About this exercise: Restate word for word all of the lines below, with each image left out.

Records supplied Block Start

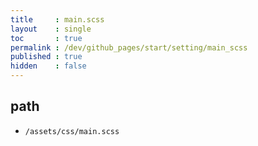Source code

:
 ```yaml
---
title     : main.scss
layout    : single
toc       : true
permalink : /dev/github_pages/start/setting/main_scss
published : true
hidden    : false
---
```


<head>
  <base target="_blank">
</head>



## path

- `/assets/css/main.scss`
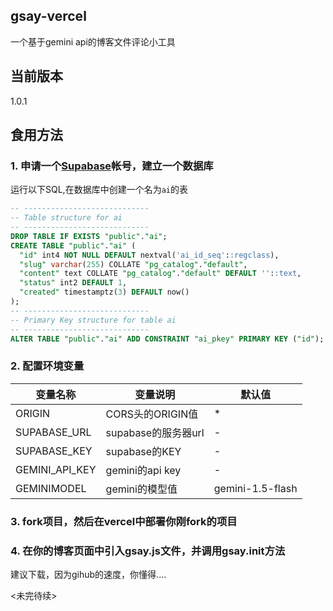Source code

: ## gsay-vercel
一个基于gemini api的博客文件评论小工具

## 当前版本
1.0.1

## 食用方法 

### 1. 申请一个[Supabase](https://supabase.com)帐号，建立一个数据库
运行以下SQL,在数据库中创建一个名为`ai`的表
```sql
-- ----------------------------
-- Table structure for ai
-- ----------------------------
DROP TABLE IF EXISTS "public"."ai";
CREATE TABLE "public"."ai" (
  "id" int4 NOT NULL DEFAULT nextval('ai_id_seq'::regclass),
  "slug" varchar(255) COLLATE "pg_catalog"."default",
  "content" text COLLATE "pg_catalog"."default" DEFAULT ''::text,
  "status" int2 DEFAULT 1,
  "created" timestamptz(3) DEFAULT now()
);
-- ----------------------------
-- Primary Key structure for table ai
-- ----------------------------
ALTER TABLE "public"."ai" ADD CONSTRAINT "ai_pkey" PRIMARY KEY ("id");
```

### 2. 配置环境变量
|变量名称|变量说明|默认值|
|-|-|-|
|ORIGIN|CORS头的ORIGIN值|*|
|SUPABASE_URL|supabase的服务器url|-|
|SUPABASE_KEY|supabase的KEY|-|
|GEMINI_API_KEY|gemini的api key|-|
|GEMINIMODEL|gemini的模型值|gemini-1.5-flash|

### 3. fork项目，然后在vercel中部署你刚fork的项目

### 4. 在你的博客页面中引入gsay.js文件，并调用gsay.init方法

建议下载，因为gihub的速度，你懂得....

<未完待续>
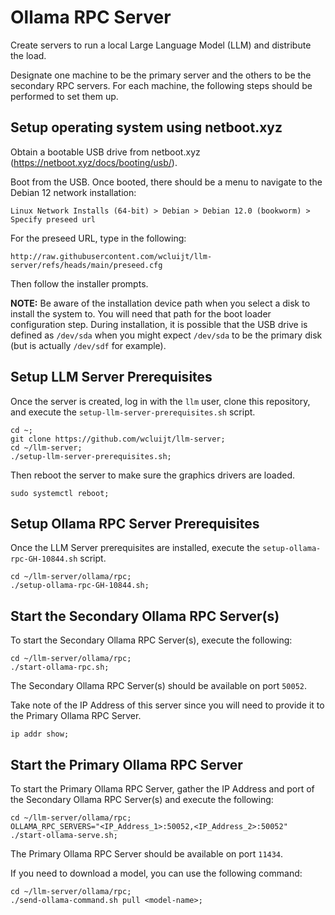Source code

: Ollama RPC Server
=================

Create servers to run a local Large Language Model (LLM) and distribute
the load.

Designate one machine to be the primary server and the others to be the
secondary RPC servers.  For each machine, the following steps should be
performed to set them up.

Setup operating system using netboot.xyz
----------------------------------------

Obtain a bootable USB drive from netboot.xyz (https://netboot.xyz/docs/booting/usb/).

Boot from the USB.  Once booted, there should be a menu to navigate to
the Debian 12 network installation:
```
Linux Network Installs (64-bit) > Debian > Debian 12.0 (bookworm) > Specify preseed url
```

For the preseed URL, type in the following:
```
http://raw.githubusercontent.com/wcluijt/llm-server/refs/heads/main/preseed.cfg
```

Then follow the installer prompts.

**NOTE:** Be aware of the installation device path when you select a
disk to install the system to.  You will need that path for the boot
loader configuration step.  During installation, it is possible that
the USB drive is defined as `/dev/sda` when you might expect `/dev/sda`
to be the primary disk (but is actually `/dev/sdf` for example).

Setup LLM Server Prerequisites
------------------------------

Once the server is created, log in with the `llm` user, clone this
repository, and execute the `setup-llm-server-prerequisites.sh` script.
```
cd ~;
git clone https://github.com/wcluijt/llm-server;
cd ~/llm-server;
./setup-llm-server-prerequisites.sh;
```

Then reboot the server to make sure the graphics drivers are loaded.
```
sudo systemctl reboot;
```

Setup Ollama RPC Server Prerequisites
-------------------------------------

Once the LLM Server prerequisites are installed, execute the
`setup-ollama-rpc-GH-10844.sh` script.
```
cd ~/llm-server/ollama/rpc;
./setup-ollama-rpc-GH-10844.sh;
```

Start the Secondary Ollama RPC Server(s)
----------------------------------------

To start the Secondary Ollama RPC Server(s), execute the following:
```
cd ~/llm-server/ollama/rpc;
./start-ollama-rpc.sh;
```

The Secondary Ollama RPC Server(s) should be available on port `50052`.

Take note of the IP Address of this server since you will need to
provide it to the Primary Ollama RPC Server.
```
ip addr show;
```

Start the Primary Ollama RPC Server
-----------------------------------

To start the Primary Ollama RPC Server, gather the IP Address and port
of the Secondary Ollama RPC Server(s) and execute the following:
```
cd ~/llm-server/ollama/rpc;
OLLAMA_RPC_SERVERS="<IP_Address_1>:50052,<IP_Address_2>:50052" ./start-ollama-serve.sh;
```

The Primary Ollama RPC Server should be available on port `11434`.

If you need to download a model, you can use the following command:
```
cd ~/llm-server/ollama/rpc;
./send-ollama-command.sh pull <model-name>;
```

Records supplied Block End

Response to this task:
Source code

:
 ```yaml
---
title     : main.scss
layout    : single
toc       : true
permalink : /dev/github_pages/start/setting/main_scss
published : true
hidden    : false
---
```


<head>
  <base target="_blank">
</head>



## path

- `/assets/css/main.scss`
Source code

: ## gsay-vercel
一个基于gemini api的博客文件评论小工具

## 当前版本
1.0.1

## 食用方法 

### 1. 申请一个[Supabase](https://supabase.com)帐号，建立一个数据库
运行以下SQL,在数据库中创建一个名为`ai`的表
```sql
-- ----------------------------
-- Table structure for ai
-- ----------------------------
DROP TABLE IF EXISTS "public"."ai";
CREATE TABLE "public"."ai" (
  "id" int4 NOT NULL DEFAULT nextval('ai_id_seq'::regclass),
  "slug" varchar(255) COLLATE "pg_catalog"."default",
  "content" text COLLATE "pg_catalog"."default" DEFAULT ''::text,
  "status" int2 DEFAULT 1,
  "created" timestamptz(3) DEFAULT now()
);
-- ----------------------------
-- Primary Key structure for table ai
-- ----------------------------
ALTER TABLE "public"."ai" ADD CONSTRAINT "ai_pkey" PRIMARY KEY ("id");
```

### 2. 配置环境变量
|变量名称|变量说明|默认值|
|-|-|-|
|ORIGIN|CORS头的ORIGIN值|*|
|SUPABASE_URL|supabase的服务器url|-|
|SUPABASE_KEY|supabase的KEY|-|
|GEMINI_API_KEY|gemini的api key|-|
|GEMINIMODEL|gemini的模型值|gemini-1.5-flash|

### 3. fork项目，然后在vercel中部署你刚fork的项目

### 4. 在你的博客页面中引入gsay.js文件，并调用gsay.init方法

建议下载，因为gihub的速度，你懂得....

<未完待续>
Source code

: Ollama RPC Server
=================

Create servers to run a local Large Language Model (LLM) and distribute
the load.

Designate one machine to be the primary server and the others to be the
secondary RPC servers.  For each machine, the following steps should be
performed to set them up.

Setup operating system using netboot.xyz
----------------------------------------

Obtain a bootable USB drive from netboot.xyz (https://netboot.xyz/docs/booting/usb/).

Boot from the USB.  Once booted, there should be a menu to navigate to
the Debian 12 network installation:
```
Linux Network Installs (64-bit) > Debian > Debian 12.0 (bookworm) > Specify preseed url
```

For the preseed URL, type in the following:
```
http://raw.githubusercontent.com/wcluijt/llm-server/refs/heads/main/preseed.cfg
```

Then follow the installer prompts.

**NOTE:** Be aware of the installation device path when you select a
disk to install the system to.  You will need that path for the boot
loader configuration step.  During installation, it is possible that
the USB drive is defined as `/dev/sda` when you might expect `/dev/sda`
to be the primary disk (but is actually `/dev/sdf` for example).

Setup LLM Server Prerequisites
------------------------------

Once the server is created, log in with the `llm` user, clone this
repository, and execute the `setup-llm-server-prerequisites.sh` script.
```
cd ~;
git clone https://github.com/wcluijt/llm-server;
cd ~/llm-server;
./setup-llm-server-prerequisites.sh;
```

Then reboot the server to make sure the graphics drivers are loaded.
```
sudo systemctl reboot;
```

Setup Ollama RPC Server Prerequisites
-------------------------------------

Once the LLM Server prerequisites are installed, execute the
`setup-ollama-rpc-GH-10844.sh` script.
```
cd ~/llm-server/ollama/rpc;
./setup-ollama-rpc-GH-10844.sh;
```

Start the Secondary Ollama RPC Server(s)
----------------------------------------

To start the Secondary Ollama RPC Server(s), execute the following:
```
cd ~/llm-server/ollama/rpc;
./start-ollama-rpc.sh;
```

The Secondary Ollama RPC Server(s) should be available on port `50052`.

Take note of the IP Address of this server since you will need to
provide it to the Primary Ollama RPC Server.
```
ip addr show;
```

Start the Primary Ollama RPC Server
-----------------------------------

To start the Primary Ollama RPC Server, gather the IP Address and port
of the Secondary Ollama RPC Server(s) and execute the following:
```
cd ~/llm-server/ollama/rpc;
OLLAMA_RPC_SERVERS="<IP_Address_1>:50052,<IP_Address_2>:50052" ./start-ollama-serve.sh;
```

The Primary Ollama RPC Server should be available on port `11434`.

If you need to download a model, you can use the following command:
```
cd ~/llm-server/ollama/rpc;
./send-ollama-command.sh pull <model-name>;
```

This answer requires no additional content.